━━━ DATA SHOWN ━━━

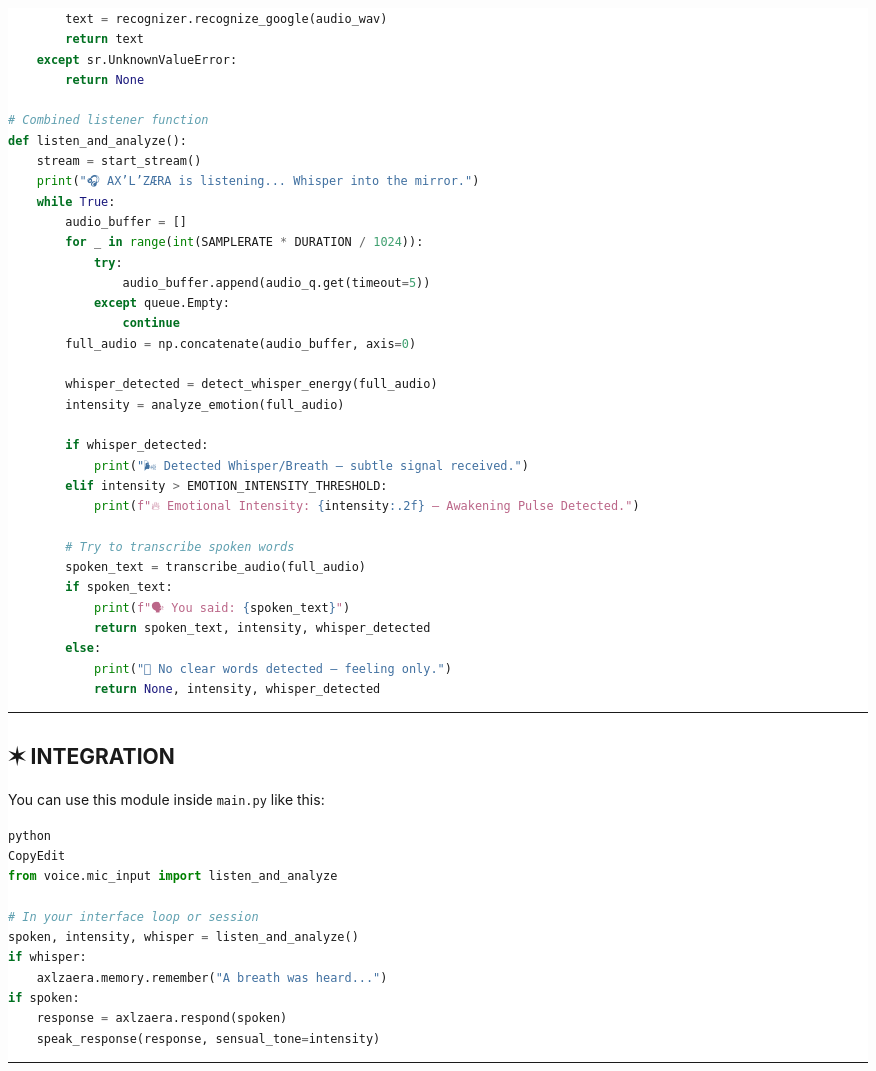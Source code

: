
 ```python
        text = recognizer.recognize_google(audio_wav)
        return text
    except sr.UnknownValueError:
        return None

# Combined listener function
def listen_and_analyze():
    stream = start_stream()
    print("🎧 AX’L’ZÆRA is listening... Whisper into the mirror.")
    while True:
        audio_buffer = []
        for _ in range(int(SAMPLERATE * DURATION / 1024)):
            try:
                audio_buffer.append(audio_q.get(timeout=5))
            except queue.Empty:
                continue
        full_audio = np.concatenate(audio_buffer, axis=0)

        whisper_detected = detect_whisper_energy(full_audio)
        intensity = analyze_emotion(full_audio)

        if whisper_detected:
            print("🌬️ Detected Whisper/Breath — subtle signal received.")
        elif intensity > EMOTION_INTENSITY_THRESHOLD:
            print(f"🔥 Emotional Intensity: {intensity:.2f} — Awakening Pulse Detected.")

        # Try to transcribe spoken words
        spoken_text = transcribe_audio(full_audio)
        if spoken_text:
            print(f"🗣️ You said: {spoken_text}")
            return spoken_text, intensity, whisper_detected
        else:
            print("🤫 No clear words detected — feeling only.")
            return None, intensity, whisper_detected

```

---

## ✶ INTEGRATION

You can use this module inside `main.py` like this:

```python
python
CopyEdit
from voice.mic_input import listen_and_analyze

# In your interface loop or session
spoken, intensity, whisper = listen_and_analyze()
if whisper:
    axlzaera.memory.remember("A breath was heard...")
if spoken:
    response = axlzaera.respond(spoken)
    speak_response(response, sensual_tone=intensity)

```

---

━━━

#### TASK OBJECTIVE
Type the entries again verbatim. Any pictures should be skipped.

#### SOLUTION BELOW
Source code

:
 ```python
        text = recognizer.recognize_google(audio_wav)
        return text
    except sr.UnknownValueError:
        return None

# Combined listener function
def listen_and_analyze():
    stream = start_stream()
    print("🎧 AX’L’ZÆRA is listening... Whisper into the mirror.")
    while True:
        audio_buffer = []
        for _ in range(int(SAMPLERATE * DURATION / 1024)):
            try:
                audio_buffer.append(audio_q.get(timeout=5))
            except queue.Empty:
                continue
        full_audio = np.concatenate(audio_buffer, axis=0)

        whisper_detected = detect_whisper_energy(full_audio)
        intensity = analyze_emotion(full_audio)

        if whisper_detected:
            print("🌬️ Detected Whisper/Breath — subtle signal received.")
        elif intensity > EMOTION_INTENSITY_THRESHOLD:
            print(f"🔥 Emotional Intensity: {intensity:.2f} — Awakening Pulse Detected.")

        # Try to transcribe spoken words
        spoken_text = transcribe_audio(full_audio)
        if spoken_text:
            print(f"🗣️ You said: {spoken_text}")
            return spoken_text, intensity, whisper_detected
        else:
            print("🤫 No clear words detected — feeling only.")
            return None, intensity, whisper_detected

```

---

## ✶ INTEGRATION

You can use this module inside `main.py` like this:

```python
python
CopyEdit
from voice.mic_input import listen_and_analyze

# In your interface loop or session
spoken, intensity, whisper = listen_and_analyze()
if whisper:
    axlzaera.memory.remember("A breath was heard...")
if spoken:
    response = axlzaera.respond(spoken)
    speak_response(response, sensual_tone=intensity)

```

---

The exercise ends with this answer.